What skunks may be carrying.

A nasty smelling spray is not the only danger you have to worry about with skunks. The CDC marks this pest as a rabies threat and a carrier of the following diseases, viruses and parasites: listeriosis, hepatitis, leptospirosis, Q-fever, tularemia, Trypanosoma, ringworms, tapeworms, canine distemper, equine protozoal myeloencephalitis and feline panleukopenia virus.

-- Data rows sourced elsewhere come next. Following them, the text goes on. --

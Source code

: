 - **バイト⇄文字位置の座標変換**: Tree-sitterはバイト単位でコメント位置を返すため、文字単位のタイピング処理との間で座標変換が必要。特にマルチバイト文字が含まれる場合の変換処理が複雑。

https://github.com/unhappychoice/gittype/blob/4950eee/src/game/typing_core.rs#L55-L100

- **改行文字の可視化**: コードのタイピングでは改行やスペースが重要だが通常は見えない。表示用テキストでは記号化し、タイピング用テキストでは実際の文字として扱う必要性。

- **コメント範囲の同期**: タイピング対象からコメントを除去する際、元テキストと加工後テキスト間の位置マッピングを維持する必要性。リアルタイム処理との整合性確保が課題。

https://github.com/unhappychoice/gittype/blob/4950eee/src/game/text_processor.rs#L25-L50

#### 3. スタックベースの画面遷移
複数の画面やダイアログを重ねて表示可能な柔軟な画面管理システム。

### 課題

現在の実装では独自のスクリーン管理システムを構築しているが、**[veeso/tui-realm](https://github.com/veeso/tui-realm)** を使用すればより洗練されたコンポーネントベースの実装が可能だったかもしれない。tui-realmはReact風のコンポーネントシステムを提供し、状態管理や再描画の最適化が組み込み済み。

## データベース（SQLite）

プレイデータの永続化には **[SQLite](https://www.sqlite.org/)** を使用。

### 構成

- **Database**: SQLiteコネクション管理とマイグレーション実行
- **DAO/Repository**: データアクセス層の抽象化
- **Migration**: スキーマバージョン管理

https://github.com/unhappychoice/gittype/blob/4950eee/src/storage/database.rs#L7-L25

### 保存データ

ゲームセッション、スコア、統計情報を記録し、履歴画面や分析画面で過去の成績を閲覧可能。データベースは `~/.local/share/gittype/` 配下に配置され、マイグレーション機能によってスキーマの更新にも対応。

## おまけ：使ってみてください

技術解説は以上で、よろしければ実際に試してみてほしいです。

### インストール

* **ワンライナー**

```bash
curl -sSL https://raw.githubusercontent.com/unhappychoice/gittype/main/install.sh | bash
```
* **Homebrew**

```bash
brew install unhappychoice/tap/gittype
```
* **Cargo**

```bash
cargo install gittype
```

What do all those big words mean? For your dog, it can mean lethargy, fever, nausea, diarrhea and neurological damage that can lead to lifelong ailments. For your cats, feline panleukopenia is usually fatal. For your horses, it can mean severe nerve damage resulting in weakness, muscle debilitation, paralysis and lameness. None of which are good. But what is most disturbing is what some of these bad things can do to humans. Listeriosis begins with fatigue, diarrhea, rash and fever, and can end with paralysis and swelling of the brain. Hepatitis attacks kidneys, lungs, liver and the spleen. Roundworms like baylisascariasis make their way into the brain, liver and eyes, causing neurological damage, blindness and worse.

How to identify skunk poop.

The next time you find droppings on your property, take a moment to see if they have the following characteristics.

  • Dark brown droppings that have a lot of insect parts in them are most likely skunk droppings

  • Skunk droppings can also contain large amounts of seeds, fur, berries, grass and feathers.

  • These droppings are tubular and tend to disintegrate when prodded with an object.

  • Depending on the skunk, these droppings can be ½ to ¼ of an inch in diameter and 1 to 2 inches in length.

If you suspect a skunk on your property, call a professional wildlife control company and have it safely removed. Even if your skunk doesn't have any of the scary things listed above, it is still a bad idea to have a skunk living on your property. Learn how to recognize the droppings they leave behind, and protect your family and pets from this dirty, foraging pest.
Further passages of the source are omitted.